§ **DIRECTIONS FOR THIS TASK**:
Pictures are to be omitted, and every entry below is to be restated exactly.

§ **DATA EXTRACTS**:
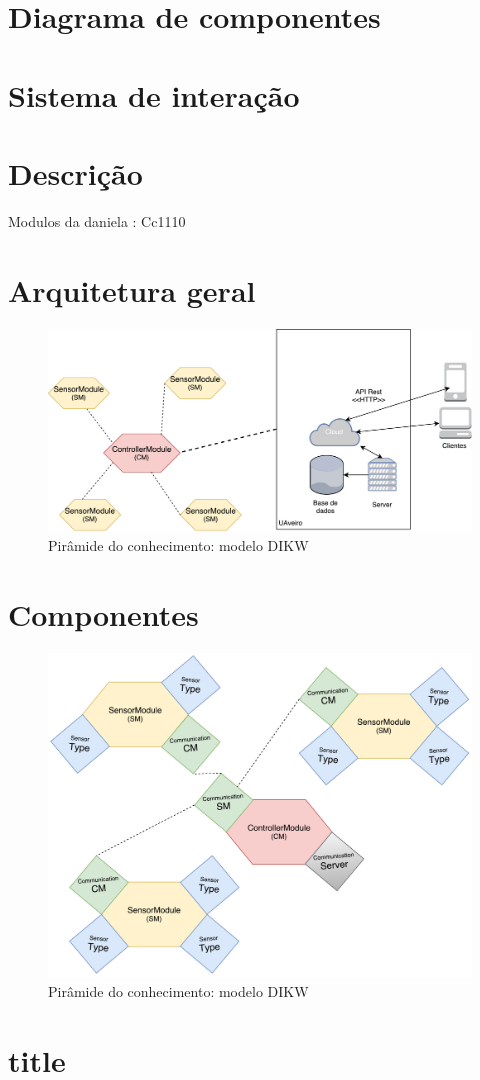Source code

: \section{Diagrama de componentes}




\section{Sistema de interação}


\section{Descrição}


Modulos da daniela : Cc1110



\section{Arquitetura geral}

\begin{figure}[!htb]
	\centering
	\includegraphics[scale=0.55]{esquemas/arquitetura_geral.pdf}
	\caption{Pirâmide do conhecimento: modelo DIKW}
	\label{dikw}
\end{figure}


\newpage


\section{Componentes}


\begin{figure}[!htb]
	\centering
	\includegraphics[scale=0.55]{esquemas/general-electronic-modules.pdf}
	\caption{Pirâmide do conhecimento: modelo DIKW}
	\label{dikw}
\end{figure}


\section{title}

§ **ANSWER SECTION**:
Source code

: \section{Diagrama de componentes}




\section{Sistema de interação}


\section{Descrição}


Modulos da daniela : Cc1110



\section{Arquitetura geral}

\begin{figure}[!htb]
	\centering
	\includegraphics[scale=0.55]{esquemas/arquitetura_geral.pdf}
	\caption{Pirâmide do conhecimento: modelo DIKW}
	\label{dikw}
\end{figure}


\newpage


\section{Componentes}


\begin{figure}[!htb]
	\centering
	\includegraphics[scale=0.55]{esquemas/general-electronic-modules.pdf}
	\caption{Pirâmide do conhecimento: modelo DIKW}
	\label{dikw}
\end{figure}


\section{title}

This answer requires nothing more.